§ The task:
Transcribe the records that follow exactly. Skip the pictures.
▼▼▼
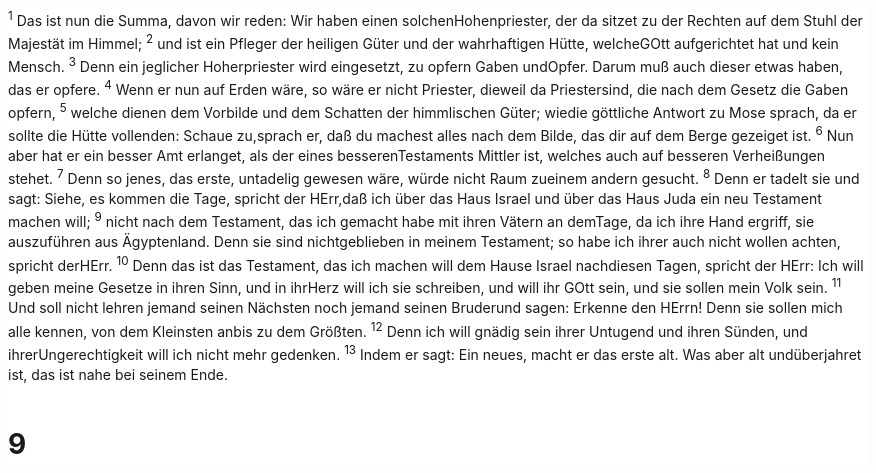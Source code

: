 <p><sup>1</sup> Das ist nun die Summa, davon wir reden: Wir haben einen solchenHohenpriester, der da sitzet zu der Rechten auf dem Stuhl der Majestät im Himmel; <sup>2</sup> und ist ein Pfleger der heiligen Güter und der wahrhaftigen Hütte, welcheGOtt aufgerichtet hat und kein Mensch. <sup>3</sup> Denn ein jeglicher Hoherpriester wird eingesetzt, zu opfern Gaben undOpfer. Darum muß auch dieser etwas haben, das er opfere. <sup>4</sup> Wenn er nun auf Erden wäre, so wäre er nicht Priester, dieweil da Priestersind, die nach dem Gesetz die Gaben opfern, <sup>5</sup> welche dienen dem Vorbilde und dem Schatten der himmlischen Güter; wiedie göttliche Antwort zu Mose sprach, da er sollte die Hütte vollenden: Schaue zu,sprach er, daß du machest alles nach dem Bilde, das dir auf dem Berge gezeiget ist. <sup>6</sup> Nun aber hat er ein besser Amt erlanget, als der eines besserenTestaments Mittler ist, welches auch auf besseren Verheißungen stehet. <sup>7</sup> Denn so jenes, das erste, untadelig gewesen wäre, würde nicht Raum zueinem andern gesucht. <sup>8</sup> Denn er tadelt sie und sagt: Siehe, es kommen die Tage, spricht der HErr,daß ich über das Haus Israel und über das Haus Juda ein neu Testament machen will; <sup>9</sup> nicht nach dem Testament, das ich gemacht habe mit ihren Vätern an demTage, da ich ihre Hand ergriff, sie auszuführen aus Ägyptenland. Denn sie sind nichtgeblieben in meinem Testament; so habe ich ihrer auch nicht wollen achten, spricht derHErr. <sup>10</sup> Denn das ist das Testament, das ich machen will dem Hause Israel nachdiesen Tagen, spricht der HErr: Ich will geben meine Gesetze in ihren Sinn, und in ihrHerz will ich sie schreiben, und will ihr GOtt sein, und sie sollen mein Volk sein. <sup>11</sup> Und soll nicht lehren jemand seinen Nächsten noch jemand seinen Bruderund sagen: Erkenne den HErrn! Denn sie sollen mich alle kennen, von dem Kleinsten anbis zu dem Größten. <sup>12</sup> Denn ich will gnädig sein ihrer Untugend und ihren Sünden, und ihrerUngerechtigkeit will ich nicht mehr gedenken. <sup>13</sup> Indem er sagt: Ein neues, macht er das erste alt. Was aber alt undüberjahret ist, das ist nahe bei seinem Ende.</p>
<h1 id="section-7">9</h1>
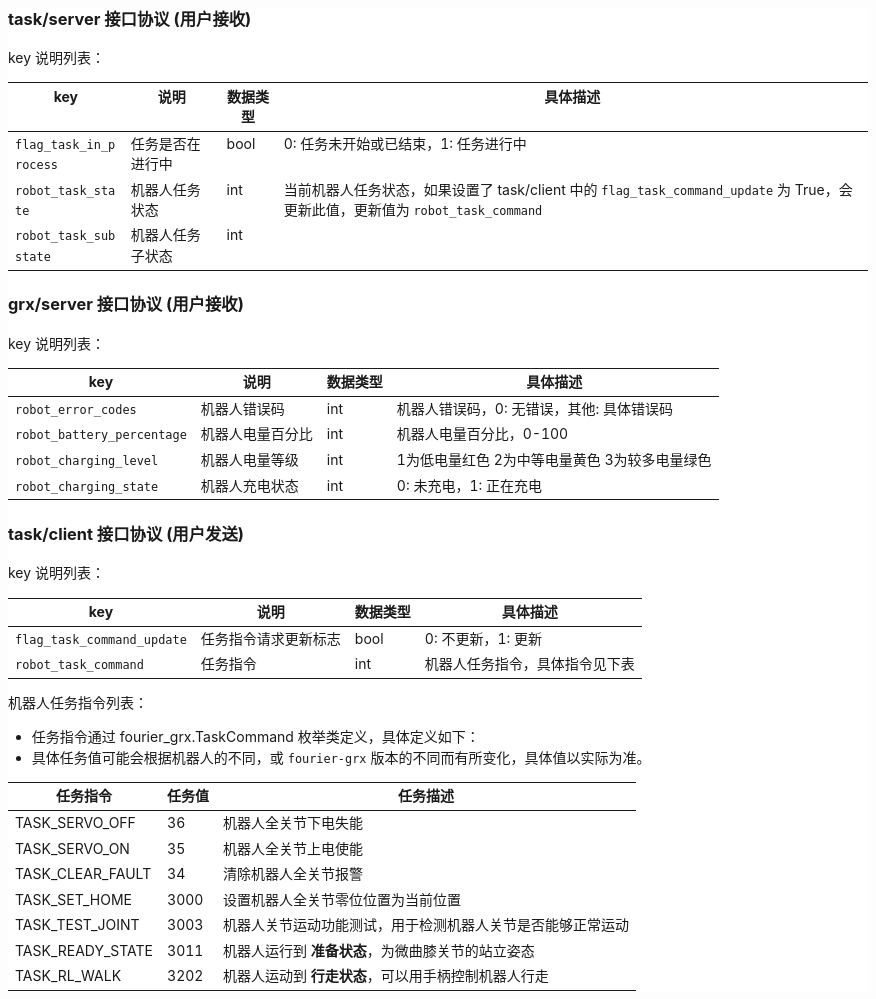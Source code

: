 ### task/server 接口协议 (用户接收)

key 说明列表：

| key                    | 说明       | 数据类型 | 具体描述                                                                                             |
|------------------------|----------|------|--------------------------------------------------------------------------------------------------|
| `flag_task_in_process` | 任务是否在进行中 | bool | 0: 任务未开始或已结束，1: 任务进行中                                                                            |
| `robot_task_state`     | 机器人任务状态  | int  | 当前机器人任务状态，如果设置了 task/client 中的 `flag_task_command_update` 为 True，会更新此值，更新值为 `robot_task_command` |
| `robot_task_substate`  | 机器人任务子状态 | int  |                                                                                                  |

### grx/server 接口协议 (用户接收)

key 说明列表：

| key                        | 说明       | 数据类型 | 具体描述                      |
|----------------------------|----------|------|---------------------------|
| `robot_error_codes`        | 机器人错误码   | int  | 机器人错误码，0: 无错误，其他: 具体错误码   |
| `robot_battery_percentage` | 机器人电量百分比 | int  | 机器人电量百分比，0-100            |
| `robot_charging_level`     | 机器人电量等级  | int  | 1为低电量红色 2为中等电量黄色 3为较多电量绿色 |
| `robot_charging_state`     | 机器人充电状态  | int  | 0: 未充电，1: 正在充电            |

### task/client 接口协议 (用户发送)

key 说明列表：

| key                        | 说明         | 数据类型 | 具体描述            |
|----------------------------|------------|------|-----------------|
| `flag_task_command_update` | 任务指令请求更新标志 | bool | 0: 不更新，1: 更新    |
| `robot_task_command`       | 任务指令       | int  | 机器人任务指令，具体指令见下表 |

机器人任务指令列表：

- 任务指令通过 fourier_grx.TaskCommand 枚举类定义，具体定义如下：
- 具体任务值可能会根据机器人的不同，或 `fourier-grx` 版本的不同而有所变化，具体值以实际为准。

| 任务指令             | 任务值  | 任务描述                          |
|------------------|------|-------------------------------|
| TASK_SERVO_OFF   | 36   | 机器人全关节下电失能                    |
| TASK_SERVO_ON    | 35   | 机器人全关节上电使能                    |
| TASK_CLEAR_FAULT | 34   | 清除机器人全关节报警                    |
| TASK_SET_HOME    | 3000 | 设置机器人全关节零位位置为当前位置             |
| TASK_TEST_JOINT  | 3003 | 机器人关节运动功能测试，用于检测机器人关节是否能够正常运动 |
| TASK_READY_STATE | 3011 | 机器人运行到 **准备状态**，为微曲膝关节的站立姿态   |
| TASK_RL_WALK     | 3202 | 机器人运动到 **行走状态**，可以用手柄控制机器人行走  |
▲▲▲
§ Reply to the exercise:
Source code

: <p><sup>1</sup> Das ist nun die Summa, davon wir reden: Wir haben einen solchenHohenpriester, der da sitzet zu der Rechten auf dem Stuhl der Majestät im Himmel; <sup>2</sup> und ist ein Pfleger der heiligen Güter und der wahrhaftigen Hütte, welcheGOtt aufgerichtet hat und kein Mensch. <sup>3</sup> Denn ein jeglicher Hoherpriester wird eingesetzt, zu opfern Gaben undOpfer. Darum muß auch dieser etwas haben, das er opfere. <sup>4</sup> Wenn er nun auf Erden wäre, so wäre er nicht Priester, dieweil da Priestersind, die nach dem Gesetz die Gaben opfern, <sup>5</sup> welche dienen dem Vorbilde und dem Schatten der himmlischen Güter; wiedie göttliche Antwort zu Mose sprach, da er sollte die Hütte vollenden: Schaue zu,sprach er, daß du machest alles nach dem Bilde, das dir auf dem Berge gezeiget ist. <sup>6</sup> Nun aber hat er ein besser Amt erlanget, als der eines besserenTestaments Mittler ist, welches auch auf besseren Verheißungen stehet. <sup>7</sup> Denn so jenes, das erste, untadelig gewesen wäre, würde nicht Raum zueinem andern gesucht. <sup>8</sup> Denn er tadelt sie und sagt: Siehe, es kommen die Tage, spricht der HErr,daß ich über das Haus Israel und über das Haus Juda ein neu Testament machen will; <sup>9</sup> nicht nach dem Testament, das ich gemacht habe mit ihren Vätern an demTage, da ich ihre Hand ergriff, sie auszuführen aus Ägyptenland. Denn sie sind nichtgeblieben in meinem Testament; so habe ich ihrer auch nicht wollen achten, spricht derHErr. <sup>10</sup> Denn das ist das Testament, das ich machen will dem Hause Israel nachdiesen Tagen, spricht der HErr: Ich will geben meine Gesetze in ihren Sinn, und in ihrHerz will ich sie schreiben, und will ihr GOtt sein, und sie sollen mein Volk sein. <sup>11</sup> Und soll nicht lehren jemand seinen Nächsten noch jemand seinen Bruderund sagen: Erkenne den HErrn! Denn sie sollen mich alle kennen, von dem Kleinsten anbis zu dem Größten. <sup>12</sup> Denn ich will gnädig sein ihrer Untugend und ihren Sünden, und ihrerUngerechtigkeit will ich nicht mehr gedenken. <sup>13</sup> Indem er sagt: Ein neues, macht er das erste alt. Was aber alt undüberjahret ist, das ist nahe bei seinem Ende.</p>
<h1 id="section-7">9</h1>
Source code

: ### task/server 接口协议 (用户接收)

key 说明列表：

| key                    | 说明       | 数据类型 | 具体描述                                                                                             |
|------------------------|----------|------|--------------------------------------------------------------------------------------------------|
| `flag_task_in_process` | 任务是否在进行中 | bool | 0: 任务未开始或已结束，1: 任务进行中                                                                            |
| `robot_task_state`     | 机器人任务状态  | int  | 当前机器人任务状态，如果设置了 task/client 中的 `flag_task_command_update` 为 True，会更新此值，更新值为 `robot_task_command` |
| `robot_task_substate`  | 机器人任务子状态 | int  |                                                                                                  |

### grx/server 接口协议 (用户接收)

key 说明列表：

| key                        | 说明       | 数据类型 | 具体描述                      |
|----------------------------|----------|------|---------------------------|
| `robot_error_codes`        | 机器人错误码   | int  | 机器人错误码，0: 无错误，其他: 具体错误码   |
| `robot_battery_percentage` | 机器人电量百分比 | int  | 机器人电量百分比，0-100            |
| `robot_charging_level`     | 机器人电量等级  | int  | 1为低电量红色 2为中等电量黄色 3为较多电量绿色 |
| `robot_charging_state`     | 机器人充电状态  | int  | 0: 未充电，1: 正在充电            |

### task/client 接口协议 (用户发送)

key 说明列表：

| key                        | 说明         | 数据类型 | 具体描述            |
|----------------------------|------------|------|-----------------|
| `flag_task_command_update` | 任务指令请求更新标志 | bool | 0: 不更新，1: 更新    |
| `robot_task_command`       | 任务指令       | int  | 机器人任务指令，具体指令见下表 |

机器人任务指令列表：

- 任务指令通过 fourier_grx.TaskCommand 枚举类定义，具体定义如下：
- 具体任务值可能会根据机器人的不同，或 `fourier-grx` 版本的不同而有所变化，具体值以实际为准。

| 任务指令             | 任务值  | 任务描述                          |
|------------------|------|-------------------------------|
| TASK_SERVO_OFF   | 36   | 机器人全关节下电失能                    |
| TASK_SERVO_ON    | 35   | 机器人全关节上电使能                    |
| TASK_CLEAR_FAULT | 34   | 清除机器人全关节报警                    |
| TASK_SET_HOME    | 3000 | 设置机器人全关节零位位置为当前位置             |
| TASK_TEST_JOINT  | 3003 | 机器人关节运动功能测试，用于检测机器人关节是否能够正常运动 |
| TASK_READY_STATE | 3011 | 机器人运行到 **准备状态**，为微曲膝关节的站立姿态   |
| TASK_RL_WALK     | 3202 | 机器人运动到 **行走状态**，可以用手柄控制机器人行走  |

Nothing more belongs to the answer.